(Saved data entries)
####
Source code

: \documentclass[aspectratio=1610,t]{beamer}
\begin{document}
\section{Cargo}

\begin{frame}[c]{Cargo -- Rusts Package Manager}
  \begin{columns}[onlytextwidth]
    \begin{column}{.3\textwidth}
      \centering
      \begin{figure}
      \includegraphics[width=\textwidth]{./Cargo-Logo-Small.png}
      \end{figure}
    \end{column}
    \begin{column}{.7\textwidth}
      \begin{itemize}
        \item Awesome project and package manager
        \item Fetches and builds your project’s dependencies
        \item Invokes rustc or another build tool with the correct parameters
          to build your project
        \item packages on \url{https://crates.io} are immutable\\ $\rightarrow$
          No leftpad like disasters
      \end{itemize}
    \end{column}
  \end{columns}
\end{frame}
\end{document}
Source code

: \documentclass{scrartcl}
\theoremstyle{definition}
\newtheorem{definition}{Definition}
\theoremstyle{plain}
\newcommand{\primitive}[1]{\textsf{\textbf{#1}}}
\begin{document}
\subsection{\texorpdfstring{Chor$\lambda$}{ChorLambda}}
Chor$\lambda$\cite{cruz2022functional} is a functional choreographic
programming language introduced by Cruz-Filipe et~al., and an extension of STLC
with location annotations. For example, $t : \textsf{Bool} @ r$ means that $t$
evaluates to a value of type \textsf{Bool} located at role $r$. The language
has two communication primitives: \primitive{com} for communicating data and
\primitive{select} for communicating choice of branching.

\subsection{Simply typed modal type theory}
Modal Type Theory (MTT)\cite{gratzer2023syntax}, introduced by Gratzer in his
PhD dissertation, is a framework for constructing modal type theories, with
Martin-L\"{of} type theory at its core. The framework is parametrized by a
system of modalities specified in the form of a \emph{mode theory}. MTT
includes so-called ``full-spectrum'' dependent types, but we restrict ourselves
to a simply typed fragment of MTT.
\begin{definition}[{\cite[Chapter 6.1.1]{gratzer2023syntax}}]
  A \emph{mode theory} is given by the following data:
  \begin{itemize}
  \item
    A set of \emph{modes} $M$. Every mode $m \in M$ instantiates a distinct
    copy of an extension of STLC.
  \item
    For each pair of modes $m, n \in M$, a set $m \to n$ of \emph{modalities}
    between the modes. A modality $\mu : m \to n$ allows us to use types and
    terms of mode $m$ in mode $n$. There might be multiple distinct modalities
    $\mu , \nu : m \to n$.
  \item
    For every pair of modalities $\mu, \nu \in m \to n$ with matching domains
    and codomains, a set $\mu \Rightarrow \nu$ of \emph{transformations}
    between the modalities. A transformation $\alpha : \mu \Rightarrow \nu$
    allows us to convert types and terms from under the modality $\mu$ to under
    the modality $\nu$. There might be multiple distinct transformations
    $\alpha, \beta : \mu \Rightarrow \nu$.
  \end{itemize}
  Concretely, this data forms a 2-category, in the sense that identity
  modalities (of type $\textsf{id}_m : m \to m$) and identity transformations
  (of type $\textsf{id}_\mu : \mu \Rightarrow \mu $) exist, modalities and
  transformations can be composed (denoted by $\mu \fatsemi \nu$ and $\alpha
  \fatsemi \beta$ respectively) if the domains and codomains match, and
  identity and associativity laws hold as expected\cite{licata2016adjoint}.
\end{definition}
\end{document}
####
Retype the data. Keep every word as it stands.

RESULT FOR THIS EXERCISE:
Source code

: \documentclass[aspectratio=1610,t]{beamer}
\begin{document}
\section{Cargo}

\begin{frame}[c]{Cargo -- Rusts Package Manager}
  \begin{columns}[onlytextwidth]
    \begin{column}{.3\textwidth}
      \centering
      \begin{figure}
      \includegraphics[width=\textwidth]{./Cargo-Logo-Small.png}
      \end{figure}
    \end{column}
    \begin{column}{.7\textwidth}
      \begin{itemize}
        \item Awesome project and package manager
        \item Fetches and builds your project’s dependencies
        \item Invokes rustc or another build tool with the correct parameters
          to build your project
        \item packages on \url{https://crates.io} are immutable\\ $\rightarrow$
          No leftpad like disasters
      \end{itemize}
    \end{column}
  \end{columns}
\end{frame}
\end{document}
Source code

: \documentclass{scrartcl}
\theoremstyle{definition}
\newtheorem{definition}{Definition}
\theoremstyle{plain}
\newcommand{\primitive}[1]{\textsf{\textbf{#1}}}
\begin{document}
\subsection{\texorpdfstring{Chor$\lambda$}{ChorLambda}}
Chor$\lambda$\cite{cruz2022functional} is a functional choreographic
programming language introduced by Cruz-Filipe et~al., and an extension of STLC
with location annotations. For example, $t : \textsf{Bool} @ r$ means that $t$
evaluates to a value of type \textsf{Bool} located at role $r$. The language
has two communication primitives: \primitive{com} for communicating data and
\primitive{select} for communicating choice of branching.

\subsection{Simply typed modal type theory}
Modal Type Theory (MTT)\cite{gratzer2023syntax}, introduced by Gratzer in his
PhD dissertation, is a framework for constructing modal type theories, with
Martin-L\"{of} type theory at its core. The framework is parametrized by a
system of modalities specified in the form of a \emph{mode theory}. MTT
includes so-called ``full-spectrum'' dependent types, but we restrict ourselves
to a simply typed fragment of MTT.
\begin{definition}[{\cite[Chapter 6.1.1]{gratzer2023syntax}}]
  A \emph{mode theory} is given by the following data:
  \begin{itemize}
  \item
    A set of \emph{modes} $M$. Every mode $m \in M$ instantiates a distinct
    copy of an extension of STLC.
  \item
    For each pair of modes $m, n \in M$, a set $m \to n$ of \emph{modalities}
    between the modes. A modality $\mu : m \to n$ allows us to use types and
    terms of mode $m$ in mode $n$. There might be multiple distinct modalities
    $\mu , \nu : m \to n$.
  \item
    For every pair of modalities $\mu, \nu \in m \to n$ with matching domains
    and codomains, a set $\mu \Rightarrow \nu$ of \emph{transformations}
    between the modalities. A transformation $\alpha : \mu \Rightarrow \nu$
    allows us to convert types and terms from under the modality $\mu$ to under
    the modality $\nu$. There might be multiple distinct transformations
    $\alpha, \beta : \mu \Rightarrow \nu$.
  \end{itemize}
  Concretely, this data forms a 2-category, in the sense that identity
  modalities (of type $\textsf{id}_m : m \to m$) and identity transformations
  (of type $\textsf{id}_\mu : \mu \Rightarrow \mu $) exist, modalities and
  transformations can be composed (denoted by $\mu \fatsemi \nu$ and $\alpha
  \fatsemi \beta$ respectively) if the domains and codomains match, and
  identity and associativity laws hold as expected\cite{licata2016adjoint}.
\end{definition}
\end{document}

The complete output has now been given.